The amount owners take to the bank is staggering. It is difficult to see how African American communities across the country enjoy even a half a percent of NFL entities collectively making billions of dollars. The NFL has been integrated since 1946, yet there are statistically fewer African Americans represented in and enjoying the profits of the game that statistics demonstrate and records show should be there.

Not since Denny Green discussed his plan to purchase an NFL team (in his 1997 book, No Room for Crybabies) have we heard any serious discussions about an African American presence in the executive boardroom of an NFL team (the 2004 attempt regarding the Vikings was by an African American without the money, who then defaulted to the Wilfs).

Note: Vikings’ African American executive vice president/legal affairs and chief administrative officer, Kevin Warren, is the highest ranking African American executive working on the business side for a team in the NFL.

African Americans, despite having verified best records for senior positions, are being blocked from having a piece of the planation. The diplomatic “wait” is misdirection to a false promise made by the NFL, colleges, and all associated institutions involved that are still too racist, too prejudiced and too supportive of race discrimination, or are looking the other way.

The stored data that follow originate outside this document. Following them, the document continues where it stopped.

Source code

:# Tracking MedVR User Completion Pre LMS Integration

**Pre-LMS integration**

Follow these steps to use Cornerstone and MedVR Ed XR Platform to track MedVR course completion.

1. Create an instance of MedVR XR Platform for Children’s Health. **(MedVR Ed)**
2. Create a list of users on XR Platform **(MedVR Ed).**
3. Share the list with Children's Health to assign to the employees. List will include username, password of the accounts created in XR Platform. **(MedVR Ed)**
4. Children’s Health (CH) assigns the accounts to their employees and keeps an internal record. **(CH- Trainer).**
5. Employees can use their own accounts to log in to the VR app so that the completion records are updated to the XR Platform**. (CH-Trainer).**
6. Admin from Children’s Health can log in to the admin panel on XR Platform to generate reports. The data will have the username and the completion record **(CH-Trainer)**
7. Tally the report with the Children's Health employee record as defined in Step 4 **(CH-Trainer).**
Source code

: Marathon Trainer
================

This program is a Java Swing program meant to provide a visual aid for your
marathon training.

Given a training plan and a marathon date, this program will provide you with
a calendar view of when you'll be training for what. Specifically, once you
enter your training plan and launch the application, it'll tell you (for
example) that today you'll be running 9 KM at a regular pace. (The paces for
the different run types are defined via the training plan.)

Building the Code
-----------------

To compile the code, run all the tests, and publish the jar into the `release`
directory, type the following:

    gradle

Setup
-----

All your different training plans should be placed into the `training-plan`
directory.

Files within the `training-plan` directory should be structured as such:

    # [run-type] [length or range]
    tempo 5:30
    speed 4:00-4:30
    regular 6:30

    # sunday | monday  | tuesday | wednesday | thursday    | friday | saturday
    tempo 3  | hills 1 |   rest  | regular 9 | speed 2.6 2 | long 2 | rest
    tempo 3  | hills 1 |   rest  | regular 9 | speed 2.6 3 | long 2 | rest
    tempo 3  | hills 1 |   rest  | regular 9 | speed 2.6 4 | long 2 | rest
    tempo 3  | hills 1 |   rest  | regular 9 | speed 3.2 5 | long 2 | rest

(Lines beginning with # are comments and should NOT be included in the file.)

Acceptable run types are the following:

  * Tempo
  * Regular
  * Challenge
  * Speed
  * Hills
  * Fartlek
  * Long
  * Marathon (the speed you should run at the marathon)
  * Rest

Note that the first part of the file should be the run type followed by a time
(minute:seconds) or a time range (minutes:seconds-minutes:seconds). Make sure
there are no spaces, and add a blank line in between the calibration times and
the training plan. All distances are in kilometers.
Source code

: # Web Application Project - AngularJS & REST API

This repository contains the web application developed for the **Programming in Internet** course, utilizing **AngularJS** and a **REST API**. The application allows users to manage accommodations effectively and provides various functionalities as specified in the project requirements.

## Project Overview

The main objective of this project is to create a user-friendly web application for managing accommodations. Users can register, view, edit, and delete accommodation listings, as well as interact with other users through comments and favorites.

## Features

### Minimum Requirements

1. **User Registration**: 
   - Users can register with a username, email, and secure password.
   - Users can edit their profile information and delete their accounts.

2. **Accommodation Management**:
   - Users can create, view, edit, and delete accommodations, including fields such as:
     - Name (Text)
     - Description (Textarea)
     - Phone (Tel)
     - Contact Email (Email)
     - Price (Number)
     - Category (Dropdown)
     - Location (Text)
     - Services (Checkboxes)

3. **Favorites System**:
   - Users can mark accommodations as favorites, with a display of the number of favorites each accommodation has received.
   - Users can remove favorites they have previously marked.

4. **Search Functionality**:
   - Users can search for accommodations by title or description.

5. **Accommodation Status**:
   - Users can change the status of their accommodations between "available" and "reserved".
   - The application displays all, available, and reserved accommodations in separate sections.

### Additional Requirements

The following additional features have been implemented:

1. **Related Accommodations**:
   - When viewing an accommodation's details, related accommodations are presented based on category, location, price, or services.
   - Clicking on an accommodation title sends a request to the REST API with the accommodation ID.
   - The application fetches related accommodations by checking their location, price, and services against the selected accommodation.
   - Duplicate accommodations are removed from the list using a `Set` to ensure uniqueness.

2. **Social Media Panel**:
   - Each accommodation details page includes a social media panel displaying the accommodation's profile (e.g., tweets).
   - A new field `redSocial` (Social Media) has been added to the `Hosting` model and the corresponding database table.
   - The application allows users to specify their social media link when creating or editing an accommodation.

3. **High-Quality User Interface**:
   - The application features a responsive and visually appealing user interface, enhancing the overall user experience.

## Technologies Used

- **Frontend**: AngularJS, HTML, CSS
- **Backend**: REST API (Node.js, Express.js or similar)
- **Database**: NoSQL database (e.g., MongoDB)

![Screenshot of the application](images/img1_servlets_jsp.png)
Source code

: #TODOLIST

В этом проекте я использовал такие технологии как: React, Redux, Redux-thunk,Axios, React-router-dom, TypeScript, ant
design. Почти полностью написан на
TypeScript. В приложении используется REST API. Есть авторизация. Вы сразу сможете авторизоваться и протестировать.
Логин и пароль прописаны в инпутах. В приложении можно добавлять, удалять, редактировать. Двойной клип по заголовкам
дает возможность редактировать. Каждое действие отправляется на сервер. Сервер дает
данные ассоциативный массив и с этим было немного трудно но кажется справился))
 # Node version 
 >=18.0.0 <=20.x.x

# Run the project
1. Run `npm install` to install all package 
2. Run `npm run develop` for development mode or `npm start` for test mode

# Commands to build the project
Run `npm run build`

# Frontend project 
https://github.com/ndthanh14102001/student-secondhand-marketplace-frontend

Given all that Black Americans have achieved since 1946, think how much more money the NFL and its owners would make with more African Americans on the business side. We are way past time to be still blocked from having a place at the table. NFL power brokers need to see how capable African Americans can be as entrepreneurial partners in the business, profit-making and wealth-building sides, not just as entertainers.